While many people rushed to purchase these cool new devices when they first came out – tablets have a much longer shelf life that smartphones. You don’t carry them everywhere with you – or drop them nearly as often. They don’t get used as frequently, charged as often, or suffer as much wear and tear. Consumers don’t feel the need to upgrade every year or two that way they do with their phones.

The other issue is that slate-only tablets are experiencing an existential crisis. What are they really for?

I remember when people at work started showing up to meetings and taking notes by ‘writing’ with their finger on a touchscreen iPad. It looked so cool. Until I actually tried it. That is the least convenient way to take notes. I can type faster and more accurately than the touch screen can record hand writing – and of course writing on a good old fashioned paper with a pen is also about 1,000 times faster.

Tablets are great for surfing the web, checking emails, watching videos, and playing games. But so are laptops. And smartphones. The introduction of the phablet further muddies the issue. These are large-screened smartphones that are also mini-tablets.
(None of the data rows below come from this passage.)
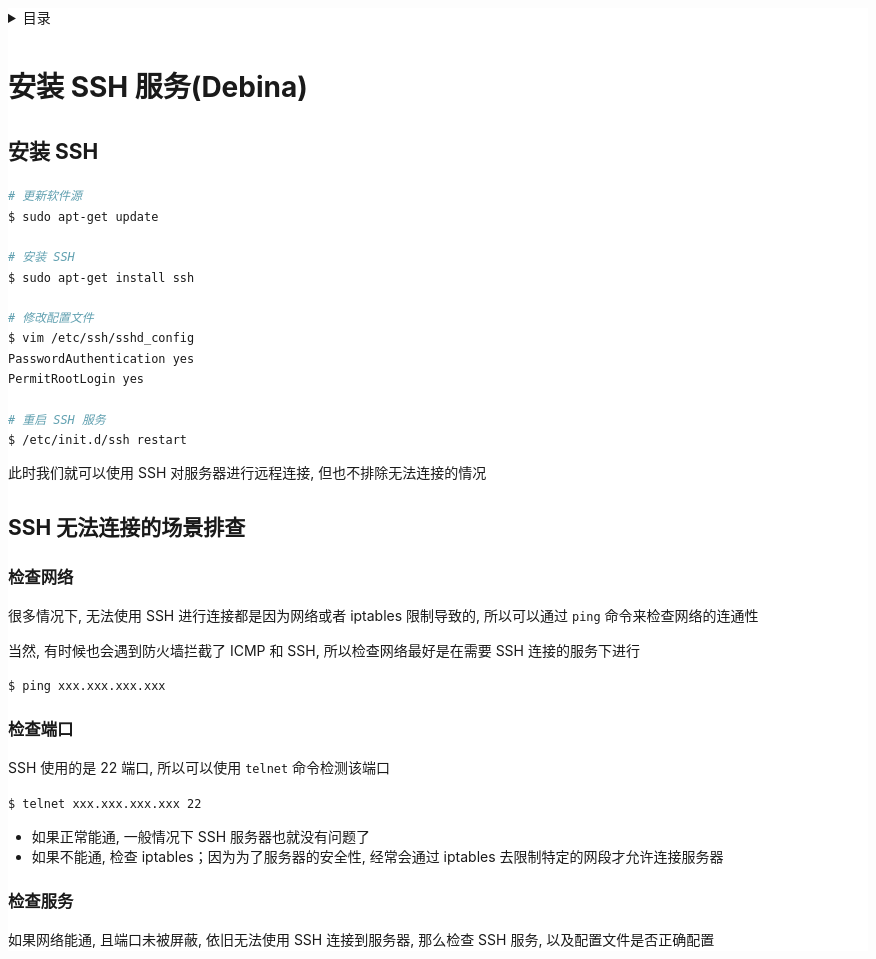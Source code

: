 
<details><summary>目录</summary></details><p></p>

# 安装 SSH 服务(Debina)

## 安装 SSH

```bash
# 更新软件源
$ sudo apt-get update

# 安装 SSH
$ sudo apt-get install ssh

# 修改配置文件
$ vim /etc/ssh/sshd_config
PasswordAuthentication yes
PermitRootLogin yes

# 重启 SSH 服务
$ /etc/init.d/ssh restart
```

此时我们就可以使用 SSH 对服务器进行远程连接, 但也不排除无法连接的情况

## SSH 无法连接的场景排查

### 检查网络

很多情况下, 无法使用 SSH 进行连接都是因为网络或者 iptables 限制导致的, 
所以可以通过 `ping` 命令来检查网络的连通性

当然, 有时候也会遇到防火墙拦截了 ICMP 和 SSH, 
所以检查网络最好是在需要 SSH 连接的服务下进行

```bash
$ ping xxx.xxx.xxx.xxx
```

### 检查端口

SSH 使用的是 22 端口, 所以可以使用 `telnet` 命令检测该端口

```bash
$ telnet xxx.xxx.xxx.xxx 22
```

* 如果正常能通, 一般情况下 SSH 服务器也就没有问题了
* 如果不能通, 检查 iptables；因为为了服务器的安全性, 
  经常会通过 iptables 去限制特定的网段才允许连接服务器

### 检查服务

如果网络能通, 且端口未被屏蔽, 依旧无法使用 SSH 连接到服务器, 
那么检查 SSH 服务, 以及配置文件是否正确配置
The kind of tablet that is actually increasing in sales

It’s that sort of combination devices that marks the future of tablet computers.

The one category of tablet devices that are seeing increased sales are convertibles. These are touch screen tablets that either have detachable or rotating keyboards – allowing them to be used as slates or full laptops when necessary.

This remedies the main problem with tablets. The touch screen virtual keyboard. These can be great for typing up search queries or short email messages, but trying to write a full article with one is slow and painful.

As a content creator, I’ve never had any interest in a computer without a keyboard. I have a Dell 2-in-1 with the 360-rotating keyboard that flips behind the screen and an Acer Switch 10 tablet with detachable keyboard. Both running Windows 10. I can surf, research, and write without having to stop and run over to a bulky laptop to actually type comfortably.

The iPad Pro, Microsoft Surface line, Samsung TabPro, Google Pixel C, and the Lenovo Yoga line are just a few of the devices that are playing in this hybrid space. Portable and powerful, long battery life, vibrant touch screen display – and the ability to be productive from anywhere at any time. (Which is how more and more of us work now.)

Since the initial novelty factor has worn off, the future of the tablet depends on their ability to adapt to users’ real-world needs.